Wednesday, April 2, 2008

Sad Stuff

It just seems like there are so many sad things going on right now. First off, my neighbors had their baby early last week, and though the baby is fine (he is still in the NICU, but progressing well and breathing on his own) he was unable to come home with mom yesterday. I know that is always a sad time for a new mom who has literally been attached to a baby for nine months and then has to relinquish control to a team of nurses. Pray for my neighbors as they cope with this disappointment and for little baby Micah to continue doing well so he can join his family at home soon.

Also, a little girl in David's class at school has lost her mother to lung cancer. What makes this seem even more tragic is that she is a triplet. So three first graders lost their mother over the weekend. It is hard to comprehend the impact this loss will have on these three young children. I can't get it out of my head. I try to imagine not having a mom through my early years and then into my teens. The situation is truly heartbreaking. Pray for this family as well, for their loss and for the many years to come that it will take to deal with such a tragedy.

There is also a little boy (I believe he is nine) that lives in our neighborhood and goes to the same school as David who has just been diagnosed with some form of cancer of the tissue.
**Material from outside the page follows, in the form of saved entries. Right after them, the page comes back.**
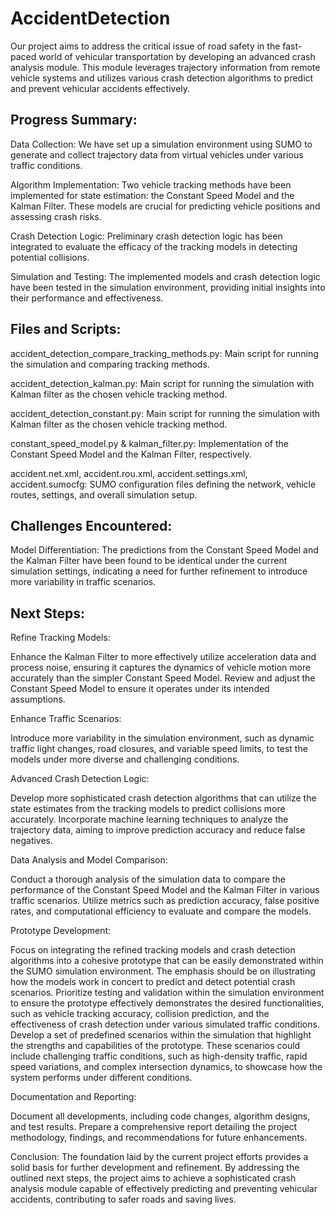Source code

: # AccidentDetection

Our project aims to address the critical issue of road safety in the fast-paced world of vehicular transportation by developing an advanced crash analysis module. This module leverages trajectory information from remote vehicle systems and utilizes various crash detection algorithms to predict and prevent vehicular accidents effectively.

## Progress Summary:
Data Collection: We have set up a simulation environment using SUMO to generate and collect trajectory data from virtual vehicles under various traffic conditions.

Algorithm Implementation: Two vehicle tracking methods have been implemented for state estimation: the Constant Speed Model and the Kalman Filter. These models are crucial for predicting vehicle positions and assessing crash risks.

Crash Detection Logic: Preliminary crash detection logic has been integrated to evaluate the efficacy of the tracking models in detecting potential collisions.

Simulation and Testing: The implemented models and crash detection logic have been tested in the simulation environment, providing initial insights into their performance and effectiveness.

## Files and Scripts:
accident_detection_compare_tracking_methods.py: Main script for running the simulation and comparing tracking methods.

accident_detection_kalman.py: Main script for running the simulation with Kalman filter as the chosen vehicle tracking method.

accident_detection_constant.py: Main script for running the simulation with Kalman filter as the chosen vehicle tracking method.

constant_speed_model.py & kalman_filter.py: Implementation of the Constant Speed Model and the Kalman Filter, respectively.

accident.net.xml, accident.rou.xml, accident.settings.xml, accident.sumocfg: SUMO configuration files defining the network, vehicle routes, settings, and overall simulation setup.

## Challenges Encountered:
Model Differentiation: The predictions from the Constant Speed Model and the Kalman Filter have been found to be identical under the current simulation settings, indicating a need for further refinement to introduce more variability in traffic scenarios.

## Next Steps:

Refine Tracking Models:

Enhance the Kalman Filter to more effectively utilize acceleration data and process noise, ensuring it captures the dynamics of vehicle motion more accurately than the simpler Constant Speed Model.
Review and adjust the Constant Speed Model to ensure it operates under its intended assumptions.

Enhance Traffic Scenarios:

Introduce more variability in the simulation environment, such as dynamic traffic light changes, road closures, and variable speed limits, to test the models under more diverse and challenging conditions.

Advanced Crash Detection Logic:

Develop more sophisticated crash detection algorithms that can utilize the state estimates from the tracking models to predict collisions more accurately.
Incorporate machine learning techniques to analyze the trajectory data, aiming to improve prediction accuracy and reduce false negatives.

Data Analysis and Model Comparison:

Conduct a thorough analysis of the simulation data to compare the performance of the Constant Speed Model and the Kalman Filter in various traffic scenarios.
Utilize metrics such as prediction accuracy, false positive rates, and computational efficiency to evaluate and compare the models.

Prototype Development:

Focus on integrating the refined tracking models and crash detection algorithms into a cohesive prototype that can be easily demonstrated within the SUMO simulation environment. The emphasis should be on illustrating how the models work in concert to predict and detect potential crash scenarios.
Prioritize testing and validation within the simulation environment to ensure the prototype effectively demonstrates the desired functionalities, such as vehicle tracking accuracy, collision prediction, and the effectiveness of crash detection under various simulated traffic conditions.
Develop a set of predefined scenarios within the simulation that highlight the strengths and capabilities of the prototype. These scenarios could include challenging traffic conditions, such as high-density traffic, rapid speed variations, and complex intersection dynamics, to showcase how the system performs under different conditions.

Documentation and Reporting:

Document all developments, including code changes, algorithm designs, and test results.
Prepare a comprehensive report detailing the project methodology, findings, and recommendations for future enhancements.

Conclusion:
The foundation laid by the current project efforts provides a solid basis for further development and refinement. By addressing the outlined next steps, the project aims to achieve a sophisticated crash analysis module capable of effectively predicting and preventing vehicular accidents, contributing to safer roads and saving lives.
As of right now, they believe it to be only in one spot on his arm, but he will have to begin chemo next week. I absolutely cannot comprehend childhood cancer. It makes absolutely no sense to me, and I really can't think about too long because it upsets me. Please pray for this family.

And last, Scott's grandmother, who just months ago suffered the loss of her dear husband, has a major blockage in her heart and due to the location, the doctors want to perform open heart surgery. She is devastated. They are planning to go for a second opinion, but it will still be a huge decision to make. The entire family wonders if she is strong enough to deal with such a major physical trauma.

I guess in the midst of all this, I am so thankful that my children are healthy and my family is well. My mom told me that a lady at work was asking how the grand kids were doing, and she replied that they were into everything and staying in trouble. The woman replied, "Well, at least that means they're healthy. When they are getting in trouble, you always know they are feeling good." And she's right. My children drive me up the wall - all the way to the top. But, they are well. And I am thankful.

4 comments:

Erika said...

Childhood cancer is so scary! Especially because you think you have a healthy child and then it hits you out of the blue one day. I can't even imagine. I tried to leave Keri a message, but she doesn't have comments. Tell her I'm praying for them and keeping an eye on the photos.

Rebecca said...

Such sadness all around! I too saw the photos on Keri's page. I will be praying for all these families.

Kristin said...

Two of my greatest fears - dying while my children are little and having a child get cancer. Like you, I just can't think about it too much or I'll upset. I guess I should get over being mad at Elijah for locking me out of the house earlier today. At least he's well...in trouble and well!

carrie said...

I sometimes wonder why the world is so full of sadness. Perhaps it is because we have all "grown up". I am like Kristin, those are 2 of my biggest fears. I will keep them all in my prayers!